Dans la matinale de ce matin, on va parler de politique, plus précisément de Donald Trump et de son mur qui a fait tant parler de lui. Mais quel est donc ce mur dont parle tant Donald Trump? Les réponses tout de suite dans cette rubrique.

 Commençons par le début de cette histoire ! c’est une promesse de campagne n’est-ce pas ?

 Oui, en 2015, lors de sa campagne, Donald Trump avance une promesse. Si je suis élu, assure-t-il, « je construirais un grand mur. Et personne ne construit des murs mieux que moi, croyez-moi. Et je vais le construire à très bon marché ». « Je vais construire un grand mur sur notre frontière sud et le Mexique devra payer pour ce mur », insiste-t-il.

 Et donc, maintenant qu’il est élu, il ne veut pas lâcher l’affaire !

 Oui, et les mexicains ne vont évidemment pas payer pour ce mur. Après de long bras de fer avec le congrès, l’assemblée parlementaire américaine correspondant à l’Assemblée nationale chez nous, Donald Trump a été obligé de mettre fin au shutdown du gouvernement, après avoir promis qu'il le prolongerait tant que le budget fédéral ne financerait pas sa promesse de mur à la frontière mexicaine, mais rien ne dit qu'il finisse par l'obtenir dans trois semaines, lorsqu'il faudra voter une nouvelle fois pour adopter la loi de finances.

 C’est quoi le shutdown ?

 Chaque début d’année doit être votée la loi de finance concernant l’administration fédérale. Si elle n’est pas votée, les fonctionnaires fédéraux ne sont plus payés, c’est le shutdown.

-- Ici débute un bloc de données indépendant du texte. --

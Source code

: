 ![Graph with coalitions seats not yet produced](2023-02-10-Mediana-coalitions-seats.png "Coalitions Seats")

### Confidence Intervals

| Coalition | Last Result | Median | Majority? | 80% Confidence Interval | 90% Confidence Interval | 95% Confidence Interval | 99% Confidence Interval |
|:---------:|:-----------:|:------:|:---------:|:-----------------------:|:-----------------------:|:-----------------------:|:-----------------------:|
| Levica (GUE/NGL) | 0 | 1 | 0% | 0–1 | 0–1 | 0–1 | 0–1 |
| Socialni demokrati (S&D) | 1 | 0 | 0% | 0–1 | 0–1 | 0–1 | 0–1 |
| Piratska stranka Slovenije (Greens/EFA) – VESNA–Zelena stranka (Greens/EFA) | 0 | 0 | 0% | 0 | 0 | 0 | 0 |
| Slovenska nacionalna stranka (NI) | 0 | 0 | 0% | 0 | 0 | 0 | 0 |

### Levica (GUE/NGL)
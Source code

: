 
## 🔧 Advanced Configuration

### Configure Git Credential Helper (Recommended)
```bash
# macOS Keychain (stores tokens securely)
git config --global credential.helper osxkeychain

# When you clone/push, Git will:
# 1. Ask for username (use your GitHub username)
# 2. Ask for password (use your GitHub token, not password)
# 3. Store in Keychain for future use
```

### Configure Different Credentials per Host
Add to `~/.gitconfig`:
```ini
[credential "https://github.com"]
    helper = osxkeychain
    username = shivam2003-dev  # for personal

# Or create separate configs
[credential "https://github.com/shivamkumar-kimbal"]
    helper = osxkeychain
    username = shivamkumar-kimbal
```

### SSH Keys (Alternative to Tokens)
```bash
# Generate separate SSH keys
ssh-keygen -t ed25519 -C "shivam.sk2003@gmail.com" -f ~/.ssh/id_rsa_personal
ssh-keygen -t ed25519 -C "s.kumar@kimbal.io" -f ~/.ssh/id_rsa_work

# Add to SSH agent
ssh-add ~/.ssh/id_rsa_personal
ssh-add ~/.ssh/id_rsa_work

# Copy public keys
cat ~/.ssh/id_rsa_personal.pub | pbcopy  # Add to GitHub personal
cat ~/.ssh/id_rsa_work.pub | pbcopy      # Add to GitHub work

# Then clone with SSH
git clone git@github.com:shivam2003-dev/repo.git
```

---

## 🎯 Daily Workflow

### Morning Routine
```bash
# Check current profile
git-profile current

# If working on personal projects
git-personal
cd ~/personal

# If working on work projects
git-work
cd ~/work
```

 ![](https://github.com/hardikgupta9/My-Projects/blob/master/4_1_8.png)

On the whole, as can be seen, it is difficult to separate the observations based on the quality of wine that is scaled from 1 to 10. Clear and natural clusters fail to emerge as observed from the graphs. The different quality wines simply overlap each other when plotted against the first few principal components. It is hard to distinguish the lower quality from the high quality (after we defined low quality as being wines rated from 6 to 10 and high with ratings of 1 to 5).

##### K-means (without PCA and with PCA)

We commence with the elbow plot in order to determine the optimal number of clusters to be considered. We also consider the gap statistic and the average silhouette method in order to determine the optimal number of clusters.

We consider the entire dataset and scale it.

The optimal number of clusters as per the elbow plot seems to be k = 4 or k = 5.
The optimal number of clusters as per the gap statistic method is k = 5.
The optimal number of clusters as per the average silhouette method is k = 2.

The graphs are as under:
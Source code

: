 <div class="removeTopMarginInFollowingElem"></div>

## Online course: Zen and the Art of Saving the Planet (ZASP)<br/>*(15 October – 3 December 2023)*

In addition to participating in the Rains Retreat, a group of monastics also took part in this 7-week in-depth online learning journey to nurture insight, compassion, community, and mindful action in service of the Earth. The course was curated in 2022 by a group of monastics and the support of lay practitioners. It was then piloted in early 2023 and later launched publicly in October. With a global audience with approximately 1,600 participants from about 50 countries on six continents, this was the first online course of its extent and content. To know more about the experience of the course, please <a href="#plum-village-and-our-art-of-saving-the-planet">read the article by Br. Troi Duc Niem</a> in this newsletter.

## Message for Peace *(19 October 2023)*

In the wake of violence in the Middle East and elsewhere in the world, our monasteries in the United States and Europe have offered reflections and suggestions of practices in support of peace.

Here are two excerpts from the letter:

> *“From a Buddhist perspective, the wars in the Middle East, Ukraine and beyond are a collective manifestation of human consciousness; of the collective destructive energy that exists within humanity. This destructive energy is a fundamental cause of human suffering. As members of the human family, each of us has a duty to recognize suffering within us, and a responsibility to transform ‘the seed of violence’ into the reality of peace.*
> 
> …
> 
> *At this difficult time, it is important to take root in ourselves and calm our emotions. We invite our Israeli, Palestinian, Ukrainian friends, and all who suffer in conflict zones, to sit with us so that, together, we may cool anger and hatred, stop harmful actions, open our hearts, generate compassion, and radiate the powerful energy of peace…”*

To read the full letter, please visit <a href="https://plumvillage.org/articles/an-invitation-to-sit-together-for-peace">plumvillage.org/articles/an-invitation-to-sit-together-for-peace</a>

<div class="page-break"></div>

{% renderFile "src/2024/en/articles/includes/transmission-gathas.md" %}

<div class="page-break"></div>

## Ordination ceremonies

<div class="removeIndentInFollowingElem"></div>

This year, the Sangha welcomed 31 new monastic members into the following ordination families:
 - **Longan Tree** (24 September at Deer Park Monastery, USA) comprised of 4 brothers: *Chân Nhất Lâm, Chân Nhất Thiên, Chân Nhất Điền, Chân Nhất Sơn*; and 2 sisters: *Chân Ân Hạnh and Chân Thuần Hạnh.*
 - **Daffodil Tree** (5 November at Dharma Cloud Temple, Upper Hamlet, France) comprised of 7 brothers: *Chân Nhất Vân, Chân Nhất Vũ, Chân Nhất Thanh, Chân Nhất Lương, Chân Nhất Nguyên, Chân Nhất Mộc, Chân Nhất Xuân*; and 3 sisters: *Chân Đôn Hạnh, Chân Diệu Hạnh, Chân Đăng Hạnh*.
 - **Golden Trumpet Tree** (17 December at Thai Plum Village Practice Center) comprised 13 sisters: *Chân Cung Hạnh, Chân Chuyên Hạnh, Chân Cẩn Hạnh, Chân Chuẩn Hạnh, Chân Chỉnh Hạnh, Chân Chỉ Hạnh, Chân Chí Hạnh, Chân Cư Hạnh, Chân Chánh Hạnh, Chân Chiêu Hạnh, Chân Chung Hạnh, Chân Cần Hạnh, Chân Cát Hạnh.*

 Et qu’est-ce que cela signifie exactement ?

 Les trois semaines après le vote de ce 27 janvier doivent donner lieu à un débat sur le financement de la sécurisation de la frontière sud des Etats-Unis. Donald Trump exige toujours 5,7 milliards de dollars pour commencer les travaux de son mur, mais les démocrates ont d'autres idées. Moins chères et peut-être plus dissuasives : surveillance électronique, réparations poussées sur certaines parties de l'actuelle clôture de sécurité et embauche de davantage de gardes-frontières et de magistrats pour examiner les demandes d'asile des réfugiés.

 Il semblerait que la situation soit bloquée alors !

 Oui car il ne veut pas lâcher. Il a laissé entendre qu'en cas de nouveau refus démocrate il pourrait puiser cette fois directement dans les fonds du Pentagone en déclarant un état d'urgence. "J'espère que ce ne sera pas nécessaire", a-t-il dit. Outre que cette mesure serait juridiquement contestée devant les tribunaux, elle heurterait de plein fouet la tentative de compromis que les élus démocrates et républicains essayent de trouver.

 En plus c’est bientôt les primaires non !

 Oui, il a entamé la deuxième partie de son mandat et donc, les analystes pensent que cette histoire de mur sera vite classée.